### What to do
Your reply is to be the lines below, exactly as written, with images omitted.

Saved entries

:::::

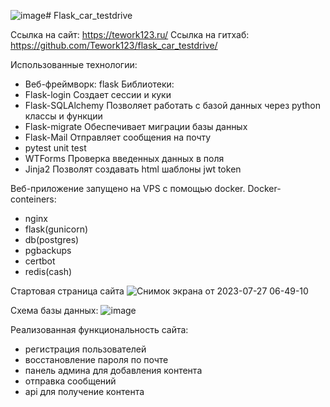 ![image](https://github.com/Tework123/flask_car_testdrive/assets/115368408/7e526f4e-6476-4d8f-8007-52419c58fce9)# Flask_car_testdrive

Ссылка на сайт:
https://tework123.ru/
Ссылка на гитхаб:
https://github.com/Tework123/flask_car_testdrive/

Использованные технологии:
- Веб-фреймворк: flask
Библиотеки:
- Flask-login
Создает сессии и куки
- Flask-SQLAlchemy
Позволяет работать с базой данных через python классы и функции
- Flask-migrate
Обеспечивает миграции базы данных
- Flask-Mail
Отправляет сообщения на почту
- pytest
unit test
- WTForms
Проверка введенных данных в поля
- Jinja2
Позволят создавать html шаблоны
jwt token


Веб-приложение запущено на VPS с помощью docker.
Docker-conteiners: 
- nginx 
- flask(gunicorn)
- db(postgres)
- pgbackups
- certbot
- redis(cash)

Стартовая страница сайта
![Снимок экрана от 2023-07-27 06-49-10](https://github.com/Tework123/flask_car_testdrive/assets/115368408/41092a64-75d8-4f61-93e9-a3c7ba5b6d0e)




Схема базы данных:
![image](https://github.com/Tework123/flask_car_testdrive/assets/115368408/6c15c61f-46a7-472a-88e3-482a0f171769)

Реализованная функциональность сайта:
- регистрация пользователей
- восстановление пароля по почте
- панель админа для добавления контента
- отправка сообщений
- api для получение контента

:::::

### Response below
 ![image](https://github.com/Tework123/flask_car_testdrive/assets/115368408/7e526f4e-6476-4d8f-8007-52419c58fce9)# Flask_car_testdrive

Ссылка на сайт:
https://tework123.ru/
Ссылка на гитхаб:
https://github.com/Tework123/flask_car_testdrive/

Использованные технологии:
- Веб-фреймворк: flask
Библиотеки:
- Flask-login
Создает сессии и куки
- Flask-SQLAlchemy
Позволяет работать с базой данных через python классы и функции
- Flask-migrate
Обеспечивает миграции базы данных
- Flask-Mail
Отправляет сообщения на почту
- pytest
unit test
- WTForms
Проверка введенных данных в поля
- Jinja2
Позволят создавать html шаблоны
jwt token


Веб-приложение запущено на VPS с помощью docker.
Docker-conteiners: 
- nginx 
- flask(gunicorn)
- db(postgres)
- pgbackups
- certbot
- redis(cash)

Стартовая страница сайта
![Снимок экрана от 2023-07-27 06-49-10](https://github.com/Tework123/flask_car_testdrive/assets/115368408/41092a64-75d8-4f61-93e9-a3c7ba5b6d0e)




Схема базы данных:
![image](https://github.com/Tework123/flask_car_testdrive/assets/115368408/6c15c61f-46a7-472a-88e3-482a0f171769)

Реализованная функциональность сайта:
- регистрация пользователей
- восстановление пароля по почте
- панель админа для добавления контента
- отправка сообщений
- api для получение контента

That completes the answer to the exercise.